Historically, snowpack served as the state’s largest water bank of sorts, accumulating gradually in winter and melting slowly through spring and summer. With warmer winter storms that will become more frequent, the runoff from will move quickly through rivers and reservoirs. That’s because dam operators cannot store this water because they must keep empty reservoir space available to protect downstream communities if storms intensify, meaning much of that water has no place to go but downstream.
This timing mismatch between when water arrives and when it’s needed is the core challenge California now faces. That’s where banking groundwater comes in.
How groundwater banking works
The basic concept is to maximize the use of water when Nature provides it. When surface water is available in rivers and reservoirs, for example, water providers use it instead of pumping nearby groundwater. Every gallon of surface water delivered to customers in place of groundwater leaves water stored beneath us. This approach, known in the industry as in-lieu recharge, is the backbone of groundwater banking in our region.
Over time, this approach has translated into real, measurable gains. Over the past 25 years, local water suppliers have recharged nearly 900,000 acre-feet of water underground. In 2024 alone, Sacramento-area water providers banked more than 35,000 acre-feet of water — nearly 11.5 billion gallons — by using surface water instead of groundwater whenever conditions allowed. That is enough water to supply more than 100,000 households for a year.
Across the region, water suppliers have built this capacity one project at a time, supported by more than $180 million in state grants, modernizing existing wells, adding specialized wells capable of pumping water into aquifers and improving connections between systems.
The benefits go beyond water supply reliability.
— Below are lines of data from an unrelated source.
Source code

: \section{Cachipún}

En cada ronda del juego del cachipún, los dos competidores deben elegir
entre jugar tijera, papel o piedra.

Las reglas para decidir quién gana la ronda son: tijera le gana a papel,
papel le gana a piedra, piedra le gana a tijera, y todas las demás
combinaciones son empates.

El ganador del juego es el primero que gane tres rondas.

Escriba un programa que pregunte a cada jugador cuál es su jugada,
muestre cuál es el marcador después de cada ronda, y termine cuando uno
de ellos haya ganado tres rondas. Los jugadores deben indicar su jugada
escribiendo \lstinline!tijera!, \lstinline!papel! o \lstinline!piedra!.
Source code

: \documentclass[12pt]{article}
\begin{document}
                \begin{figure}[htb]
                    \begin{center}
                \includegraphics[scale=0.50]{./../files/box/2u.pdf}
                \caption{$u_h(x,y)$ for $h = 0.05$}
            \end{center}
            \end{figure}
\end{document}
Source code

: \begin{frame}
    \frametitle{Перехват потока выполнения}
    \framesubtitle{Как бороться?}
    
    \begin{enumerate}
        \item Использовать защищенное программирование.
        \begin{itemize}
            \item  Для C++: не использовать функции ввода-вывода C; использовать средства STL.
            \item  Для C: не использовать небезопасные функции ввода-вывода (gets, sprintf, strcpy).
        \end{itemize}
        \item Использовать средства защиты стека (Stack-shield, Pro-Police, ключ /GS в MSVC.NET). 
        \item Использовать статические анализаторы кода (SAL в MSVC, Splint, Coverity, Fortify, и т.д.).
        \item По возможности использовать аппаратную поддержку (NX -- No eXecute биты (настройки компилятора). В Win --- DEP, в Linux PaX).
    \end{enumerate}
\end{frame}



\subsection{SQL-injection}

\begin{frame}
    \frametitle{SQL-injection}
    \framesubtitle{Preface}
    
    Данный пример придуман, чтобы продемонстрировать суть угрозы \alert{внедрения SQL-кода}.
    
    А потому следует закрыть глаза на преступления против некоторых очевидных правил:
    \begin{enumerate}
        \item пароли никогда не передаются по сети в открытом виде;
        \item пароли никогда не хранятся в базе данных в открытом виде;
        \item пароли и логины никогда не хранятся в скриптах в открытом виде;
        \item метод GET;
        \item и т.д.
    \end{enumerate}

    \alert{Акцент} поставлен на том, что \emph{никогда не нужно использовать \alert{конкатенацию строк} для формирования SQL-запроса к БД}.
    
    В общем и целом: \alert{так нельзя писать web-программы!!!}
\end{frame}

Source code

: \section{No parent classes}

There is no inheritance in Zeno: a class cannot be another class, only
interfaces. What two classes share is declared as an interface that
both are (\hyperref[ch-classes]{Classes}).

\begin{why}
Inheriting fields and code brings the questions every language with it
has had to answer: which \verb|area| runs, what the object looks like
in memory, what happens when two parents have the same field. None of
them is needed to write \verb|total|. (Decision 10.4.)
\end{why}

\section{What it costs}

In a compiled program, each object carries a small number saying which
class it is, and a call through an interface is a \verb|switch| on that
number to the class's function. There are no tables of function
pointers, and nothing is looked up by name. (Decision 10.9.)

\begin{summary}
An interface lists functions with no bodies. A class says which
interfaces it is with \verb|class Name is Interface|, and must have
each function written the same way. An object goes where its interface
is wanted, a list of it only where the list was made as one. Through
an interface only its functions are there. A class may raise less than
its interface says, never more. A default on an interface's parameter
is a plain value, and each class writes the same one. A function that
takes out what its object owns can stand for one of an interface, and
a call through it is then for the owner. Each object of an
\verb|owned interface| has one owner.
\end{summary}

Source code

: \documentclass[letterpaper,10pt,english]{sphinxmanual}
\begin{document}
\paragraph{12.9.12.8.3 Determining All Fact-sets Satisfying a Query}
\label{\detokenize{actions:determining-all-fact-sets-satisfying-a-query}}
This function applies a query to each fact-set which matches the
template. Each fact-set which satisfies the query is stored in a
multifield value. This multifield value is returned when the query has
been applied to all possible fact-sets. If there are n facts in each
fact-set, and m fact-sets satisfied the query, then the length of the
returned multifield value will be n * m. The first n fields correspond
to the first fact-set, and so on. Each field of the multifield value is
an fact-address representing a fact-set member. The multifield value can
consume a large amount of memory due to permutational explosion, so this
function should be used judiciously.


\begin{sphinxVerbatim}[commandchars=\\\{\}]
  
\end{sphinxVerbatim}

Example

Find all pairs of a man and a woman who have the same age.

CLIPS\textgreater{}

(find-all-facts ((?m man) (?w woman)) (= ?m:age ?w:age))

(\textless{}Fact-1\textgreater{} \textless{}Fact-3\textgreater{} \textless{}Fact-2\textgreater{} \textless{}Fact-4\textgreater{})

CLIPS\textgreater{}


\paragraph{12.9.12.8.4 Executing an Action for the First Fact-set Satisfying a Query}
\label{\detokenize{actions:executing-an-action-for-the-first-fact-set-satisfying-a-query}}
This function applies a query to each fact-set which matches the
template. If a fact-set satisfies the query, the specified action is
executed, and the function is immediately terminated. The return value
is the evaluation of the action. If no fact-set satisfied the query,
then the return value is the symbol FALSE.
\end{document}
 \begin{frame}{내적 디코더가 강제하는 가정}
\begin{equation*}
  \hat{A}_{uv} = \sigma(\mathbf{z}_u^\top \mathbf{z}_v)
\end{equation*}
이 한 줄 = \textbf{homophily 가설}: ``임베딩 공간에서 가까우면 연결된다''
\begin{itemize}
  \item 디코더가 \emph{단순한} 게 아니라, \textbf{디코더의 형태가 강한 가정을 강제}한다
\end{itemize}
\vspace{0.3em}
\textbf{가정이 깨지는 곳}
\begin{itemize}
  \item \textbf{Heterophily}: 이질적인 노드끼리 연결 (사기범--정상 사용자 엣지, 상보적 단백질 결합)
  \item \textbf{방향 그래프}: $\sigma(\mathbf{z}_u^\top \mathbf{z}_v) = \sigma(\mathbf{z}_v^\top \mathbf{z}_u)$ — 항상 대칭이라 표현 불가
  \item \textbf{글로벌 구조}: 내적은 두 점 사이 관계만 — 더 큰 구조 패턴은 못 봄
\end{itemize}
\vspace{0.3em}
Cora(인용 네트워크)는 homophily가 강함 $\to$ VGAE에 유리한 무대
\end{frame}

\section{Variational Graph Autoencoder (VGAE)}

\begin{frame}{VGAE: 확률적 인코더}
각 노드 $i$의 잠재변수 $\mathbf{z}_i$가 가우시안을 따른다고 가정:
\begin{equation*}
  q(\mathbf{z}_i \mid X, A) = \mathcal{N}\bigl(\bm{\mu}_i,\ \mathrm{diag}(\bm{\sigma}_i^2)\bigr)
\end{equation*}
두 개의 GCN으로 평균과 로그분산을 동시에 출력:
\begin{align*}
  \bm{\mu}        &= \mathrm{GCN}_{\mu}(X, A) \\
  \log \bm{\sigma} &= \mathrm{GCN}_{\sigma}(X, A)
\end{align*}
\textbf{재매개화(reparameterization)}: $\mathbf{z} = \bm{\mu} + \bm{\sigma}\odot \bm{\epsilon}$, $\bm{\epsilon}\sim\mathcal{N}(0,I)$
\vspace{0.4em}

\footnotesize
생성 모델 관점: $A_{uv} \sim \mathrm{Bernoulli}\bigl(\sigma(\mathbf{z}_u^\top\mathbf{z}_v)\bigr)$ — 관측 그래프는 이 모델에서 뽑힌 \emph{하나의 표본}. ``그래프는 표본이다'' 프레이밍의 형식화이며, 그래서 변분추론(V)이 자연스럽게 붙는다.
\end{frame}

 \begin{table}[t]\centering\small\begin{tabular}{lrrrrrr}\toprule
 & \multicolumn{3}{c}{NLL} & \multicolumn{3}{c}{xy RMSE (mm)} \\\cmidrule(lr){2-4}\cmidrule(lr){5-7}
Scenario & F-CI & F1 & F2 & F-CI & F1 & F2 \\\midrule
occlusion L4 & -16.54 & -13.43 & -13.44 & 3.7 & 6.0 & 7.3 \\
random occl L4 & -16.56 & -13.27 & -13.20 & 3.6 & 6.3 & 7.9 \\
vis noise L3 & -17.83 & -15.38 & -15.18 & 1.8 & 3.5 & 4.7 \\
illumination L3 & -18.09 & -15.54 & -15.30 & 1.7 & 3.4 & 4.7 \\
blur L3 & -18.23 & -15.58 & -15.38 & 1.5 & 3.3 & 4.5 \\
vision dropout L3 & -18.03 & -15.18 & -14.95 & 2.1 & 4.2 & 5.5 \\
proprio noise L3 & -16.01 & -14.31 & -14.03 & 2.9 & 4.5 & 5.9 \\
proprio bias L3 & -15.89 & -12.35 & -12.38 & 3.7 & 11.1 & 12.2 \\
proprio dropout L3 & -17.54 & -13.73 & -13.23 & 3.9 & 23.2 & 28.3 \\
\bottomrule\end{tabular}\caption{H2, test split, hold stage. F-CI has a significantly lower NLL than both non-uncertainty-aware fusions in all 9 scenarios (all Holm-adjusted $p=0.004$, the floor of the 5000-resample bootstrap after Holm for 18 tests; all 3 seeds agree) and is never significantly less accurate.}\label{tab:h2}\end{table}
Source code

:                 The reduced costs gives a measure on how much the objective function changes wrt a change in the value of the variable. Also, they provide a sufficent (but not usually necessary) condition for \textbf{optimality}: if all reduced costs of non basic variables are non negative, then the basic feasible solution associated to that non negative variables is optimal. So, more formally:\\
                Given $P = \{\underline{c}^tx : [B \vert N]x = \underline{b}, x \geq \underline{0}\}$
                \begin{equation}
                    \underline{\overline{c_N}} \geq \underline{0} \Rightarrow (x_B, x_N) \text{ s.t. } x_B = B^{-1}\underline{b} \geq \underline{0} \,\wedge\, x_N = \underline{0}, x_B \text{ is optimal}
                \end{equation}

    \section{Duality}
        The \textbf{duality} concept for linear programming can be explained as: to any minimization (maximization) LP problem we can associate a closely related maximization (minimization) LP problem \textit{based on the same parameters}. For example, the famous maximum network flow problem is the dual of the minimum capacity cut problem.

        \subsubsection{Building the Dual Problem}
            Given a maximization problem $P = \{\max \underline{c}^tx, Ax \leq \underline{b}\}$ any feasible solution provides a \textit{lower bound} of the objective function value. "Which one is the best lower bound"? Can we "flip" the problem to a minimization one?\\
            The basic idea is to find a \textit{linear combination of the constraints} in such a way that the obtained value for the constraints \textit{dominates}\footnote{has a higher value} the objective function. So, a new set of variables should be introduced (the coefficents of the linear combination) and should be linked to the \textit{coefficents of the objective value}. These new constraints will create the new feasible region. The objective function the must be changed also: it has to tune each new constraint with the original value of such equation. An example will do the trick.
By banking water underground, water suppliers reduce pressure on rivers during dry years — leaving more water in the lower American River when fish need it most, supporting cooler temperatures and healthier habitat.
Snowpack will continue to fluctuate. What must remain consistent is how California adapts. The answer is clear: the state must invest in systems that can capture water when it’s available so that it’s there when needed.
With proven projects, strong safeguards and transparent accounting, our region should be first in line for that investment. Groundwater banking is a proven, scalable strategy for managing water in a changing climate, and one that is already delivering real benefits today for the Sacramento region.
Jim Peifer is executive director of the Regional Water Authority, representing nearly two dozen water suppliers serving 2.2 million people in the Sacramento region.